Why is the biographical fallacy so popular?
1. It's easy!—especially when much literary criticism can appear overly subtle, esoteric, or ambiguous. The facts of an author's life appear solid and reliable by comparison.
2. The intellectual or imaginary figure of an author can seem more definite and historical than whatever's happening in a fictional text.
Techniques or theories for avoiding the Biographical Fallacy:
1. Emphasize that the narrator of a poem or story is not the author but a speaker or persona.
2. Cultivate the liberating post-structural theory of "the death of the author":
Biographical fallacy: the belief that one can explicate the meaning of a work of literature by asserting that it is really about events in its author's life. Biographical critics retreat from the work of literature into the author's biography to try to find events or persons or places which appear similar to features of the work, and then claim the work "represents those events, persons, or places," an over-simplified guess about Neo-formalist "mimesis." New Criticism considers it "fallacious" (illogical) because it does not allow for the fact that poets use their imaginations when composing, and can create things that never were or even things that never could be. (http://faculty.goucher.edu/eng215/biographical_fallacy.htm)
7) "The biographical fallacy" is an evidentiary fallacy. While intention can cause us logical problems either because of the intentional fallacy (which concerns intrinsic data and is a variety of circular reasoning) or because of an evidentiary fallacy (which concerns the limits to the application of extrinsic data in interpretation), the biographical fallacy is simply a variety of evidentiary fallacy. It is common for people to say, for example, that Poe had to write about failed romantic relationships because his very young wife died very early in their marriage and he never remarried. Well, if having only one important romantic relationship in one's life required that one write the almost hallucinatory story "Ligeia," large numbers of people would be doing just that. But, one might add, Poe was also an alcoholic. Perhaps, but by some estimates so are ten percent of the adults in America. Where are their publications? Biography, in other words, like extrinsic evidence of intention, can be very suggestive, often quite usefully so, but it can never definitively settle a logical argument about interpretation.
(from "Logic and Literary Argument" http://www-personal.umich.edu/~esrabkin/LogicLitArg.htm)
BIOGRAPHICAL FALLACY: The error of believing, as George Kane phrases it in Chaucer studies, that "speculative lives" of narrators and characters "have some historical necessity" (17), i.e., characters and events in the author's historical life must have inspired, influenced, or been the source for any fictional events or characters in the work, or that the narrative speaker in a literary work must be synonymous with the author or poet's own voice and viewpoints. It was very common in nineteenth-century scholarship, for instance, to assume that Shakespeare's political or religious beliefs manifest in Prospero's words or Hamlet's soliloquies. The truth is often more complex; several of Shakespeare's characters in different plays express diametrically opposed viewpoints from each other, so which ones (if any) can we safely declare represent the playwright's personal perspectives?
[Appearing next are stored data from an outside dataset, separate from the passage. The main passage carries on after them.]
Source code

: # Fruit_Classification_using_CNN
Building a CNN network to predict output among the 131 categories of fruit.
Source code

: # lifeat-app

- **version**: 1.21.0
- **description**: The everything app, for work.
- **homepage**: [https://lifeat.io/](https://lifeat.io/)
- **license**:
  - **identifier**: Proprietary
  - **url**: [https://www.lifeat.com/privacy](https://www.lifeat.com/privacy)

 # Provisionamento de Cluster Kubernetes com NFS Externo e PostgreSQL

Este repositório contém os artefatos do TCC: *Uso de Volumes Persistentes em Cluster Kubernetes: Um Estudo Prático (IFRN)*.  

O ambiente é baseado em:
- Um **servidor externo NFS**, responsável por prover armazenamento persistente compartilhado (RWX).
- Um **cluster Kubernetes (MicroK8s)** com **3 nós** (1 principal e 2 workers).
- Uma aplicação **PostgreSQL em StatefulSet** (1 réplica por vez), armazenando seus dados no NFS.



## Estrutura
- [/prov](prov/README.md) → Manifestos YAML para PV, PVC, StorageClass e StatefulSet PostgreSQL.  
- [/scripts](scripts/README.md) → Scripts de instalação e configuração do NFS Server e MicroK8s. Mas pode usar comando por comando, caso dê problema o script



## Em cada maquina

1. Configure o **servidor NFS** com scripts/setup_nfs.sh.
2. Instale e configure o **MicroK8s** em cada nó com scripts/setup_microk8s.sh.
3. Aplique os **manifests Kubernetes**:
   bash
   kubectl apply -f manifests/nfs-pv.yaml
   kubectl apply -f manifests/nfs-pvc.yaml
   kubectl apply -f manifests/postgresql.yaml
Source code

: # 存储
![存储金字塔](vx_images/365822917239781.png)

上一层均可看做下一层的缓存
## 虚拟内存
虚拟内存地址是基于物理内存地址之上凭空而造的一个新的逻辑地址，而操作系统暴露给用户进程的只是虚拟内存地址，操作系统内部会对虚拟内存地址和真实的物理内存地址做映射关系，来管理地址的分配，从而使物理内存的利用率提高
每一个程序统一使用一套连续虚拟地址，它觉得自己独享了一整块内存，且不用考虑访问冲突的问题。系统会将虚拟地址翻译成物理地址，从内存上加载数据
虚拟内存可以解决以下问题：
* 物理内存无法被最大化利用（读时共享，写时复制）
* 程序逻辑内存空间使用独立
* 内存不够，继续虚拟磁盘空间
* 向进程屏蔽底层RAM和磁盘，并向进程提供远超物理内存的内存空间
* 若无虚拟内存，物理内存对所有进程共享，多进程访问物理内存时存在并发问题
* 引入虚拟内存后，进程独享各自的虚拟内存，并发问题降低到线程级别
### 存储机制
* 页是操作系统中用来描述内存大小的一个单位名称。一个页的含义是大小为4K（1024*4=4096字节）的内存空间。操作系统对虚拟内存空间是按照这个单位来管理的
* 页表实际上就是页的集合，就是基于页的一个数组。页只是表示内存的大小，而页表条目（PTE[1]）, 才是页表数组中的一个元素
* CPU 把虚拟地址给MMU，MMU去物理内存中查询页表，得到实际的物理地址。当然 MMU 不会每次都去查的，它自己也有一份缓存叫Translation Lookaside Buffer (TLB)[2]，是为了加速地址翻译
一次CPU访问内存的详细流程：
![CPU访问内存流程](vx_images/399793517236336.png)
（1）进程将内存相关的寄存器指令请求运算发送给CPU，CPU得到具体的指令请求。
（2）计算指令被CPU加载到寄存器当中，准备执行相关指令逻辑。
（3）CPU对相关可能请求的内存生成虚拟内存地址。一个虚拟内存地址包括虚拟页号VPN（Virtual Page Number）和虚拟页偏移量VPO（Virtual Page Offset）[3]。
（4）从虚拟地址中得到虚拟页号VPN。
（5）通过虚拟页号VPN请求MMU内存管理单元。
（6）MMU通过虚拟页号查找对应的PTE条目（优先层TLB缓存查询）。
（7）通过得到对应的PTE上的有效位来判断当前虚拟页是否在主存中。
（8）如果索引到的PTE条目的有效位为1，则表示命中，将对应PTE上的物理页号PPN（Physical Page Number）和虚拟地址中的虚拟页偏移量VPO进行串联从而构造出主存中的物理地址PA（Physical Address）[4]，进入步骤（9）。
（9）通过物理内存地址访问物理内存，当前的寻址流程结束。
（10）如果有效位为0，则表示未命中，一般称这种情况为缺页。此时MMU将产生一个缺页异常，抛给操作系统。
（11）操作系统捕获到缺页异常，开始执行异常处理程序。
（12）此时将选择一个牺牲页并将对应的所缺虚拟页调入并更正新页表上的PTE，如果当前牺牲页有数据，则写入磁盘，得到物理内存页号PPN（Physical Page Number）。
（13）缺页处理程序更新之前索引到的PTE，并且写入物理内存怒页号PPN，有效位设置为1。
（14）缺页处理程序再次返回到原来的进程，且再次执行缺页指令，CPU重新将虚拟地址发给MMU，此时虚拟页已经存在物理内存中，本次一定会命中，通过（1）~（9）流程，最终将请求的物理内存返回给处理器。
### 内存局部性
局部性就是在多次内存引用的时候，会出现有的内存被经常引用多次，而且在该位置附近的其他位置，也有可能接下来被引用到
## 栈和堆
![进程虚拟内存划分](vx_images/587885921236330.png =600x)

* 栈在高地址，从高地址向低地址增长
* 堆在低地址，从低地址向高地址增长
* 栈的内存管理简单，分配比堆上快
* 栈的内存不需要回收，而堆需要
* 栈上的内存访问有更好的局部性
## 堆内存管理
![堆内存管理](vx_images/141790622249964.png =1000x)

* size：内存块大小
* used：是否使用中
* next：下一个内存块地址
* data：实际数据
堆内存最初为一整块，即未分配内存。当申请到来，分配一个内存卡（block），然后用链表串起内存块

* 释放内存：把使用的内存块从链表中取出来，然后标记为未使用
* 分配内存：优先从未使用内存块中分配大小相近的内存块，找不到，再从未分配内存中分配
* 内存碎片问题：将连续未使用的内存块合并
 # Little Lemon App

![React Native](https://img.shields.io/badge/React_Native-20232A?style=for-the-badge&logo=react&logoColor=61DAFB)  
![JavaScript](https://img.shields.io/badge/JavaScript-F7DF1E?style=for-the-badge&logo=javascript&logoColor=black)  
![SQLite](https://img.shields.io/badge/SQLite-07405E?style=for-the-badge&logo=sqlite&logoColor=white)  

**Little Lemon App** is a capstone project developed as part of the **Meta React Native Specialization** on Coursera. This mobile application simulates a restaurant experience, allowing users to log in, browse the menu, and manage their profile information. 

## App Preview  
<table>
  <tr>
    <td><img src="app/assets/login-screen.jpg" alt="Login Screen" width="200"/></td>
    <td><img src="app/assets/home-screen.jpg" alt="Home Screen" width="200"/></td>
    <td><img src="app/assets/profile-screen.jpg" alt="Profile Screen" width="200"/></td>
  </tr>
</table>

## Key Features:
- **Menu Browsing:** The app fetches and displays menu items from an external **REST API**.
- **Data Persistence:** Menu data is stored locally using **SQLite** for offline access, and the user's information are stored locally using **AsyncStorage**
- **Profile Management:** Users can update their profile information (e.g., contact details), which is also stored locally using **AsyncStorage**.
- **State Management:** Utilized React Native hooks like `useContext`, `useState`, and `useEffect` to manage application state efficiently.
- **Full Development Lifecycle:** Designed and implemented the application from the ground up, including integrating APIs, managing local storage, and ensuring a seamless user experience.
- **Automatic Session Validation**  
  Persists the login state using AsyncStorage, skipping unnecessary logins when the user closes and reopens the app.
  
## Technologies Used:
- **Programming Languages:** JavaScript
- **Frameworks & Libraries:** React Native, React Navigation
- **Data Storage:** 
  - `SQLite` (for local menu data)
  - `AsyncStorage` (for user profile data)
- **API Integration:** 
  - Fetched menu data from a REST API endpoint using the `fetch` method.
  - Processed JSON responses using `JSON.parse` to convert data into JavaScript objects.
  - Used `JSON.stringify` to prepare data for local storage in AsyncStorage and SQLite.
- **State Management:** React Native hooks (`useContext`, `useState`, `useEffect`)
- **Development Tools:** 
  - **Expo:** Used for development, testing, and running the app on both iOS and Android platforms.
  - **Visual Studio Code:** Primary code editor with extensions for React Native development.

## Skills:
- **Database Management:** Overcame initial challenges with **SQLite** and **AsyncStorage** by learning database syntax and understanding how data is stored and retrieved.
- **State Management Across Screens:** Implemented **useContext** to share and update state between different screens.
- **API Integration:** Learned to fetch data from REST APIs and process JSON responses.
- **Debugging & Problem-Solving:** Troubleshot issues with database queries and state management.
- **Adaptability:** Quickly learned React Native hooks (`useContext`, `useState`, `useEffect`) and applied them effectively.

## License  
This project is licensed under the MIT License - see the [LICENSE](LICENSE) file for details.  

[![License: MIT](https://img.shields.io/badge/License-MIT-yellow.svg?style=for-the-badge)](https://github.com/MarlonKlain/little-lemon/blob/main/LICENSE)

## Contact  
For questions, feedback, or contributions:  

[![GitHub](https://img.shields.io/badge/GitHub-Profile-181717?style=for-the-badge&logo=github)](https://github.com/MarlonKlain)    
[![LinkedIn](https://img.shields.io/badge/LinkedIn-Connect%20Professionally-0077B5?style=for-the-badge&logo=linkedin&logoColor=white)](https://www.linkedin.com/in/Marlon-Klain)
Even in cases where the narrator speaks in the first person, or when a character in a poem has the exact same name as the author, it proves impossible to prove that voice is identical with the author's personal beliefs. For example, the voice of "Geoffrey" in The Canterbury Tales appears to be ignorant of details that the historical author Geoffrey Chaucer knew intimately, so his fictional character cannot be equated safely with the historical author Geoffrey Chaucer who wrote the work. Likewise, the voice speaking in the poem, "Daddy," by Sylvia Plath, refers to multiple suicide attempts and a father's early death, and these two details lure readers into equating that voice with the suicide attempts and abusive father in the poet Sylvia Plath's own life--even though the age of the father's death and the number of suicide attempts do not match Plath's age when she attempted suicide or her total number of suicide attempts. Trying to make a direct connection here results in the biographical fallacy.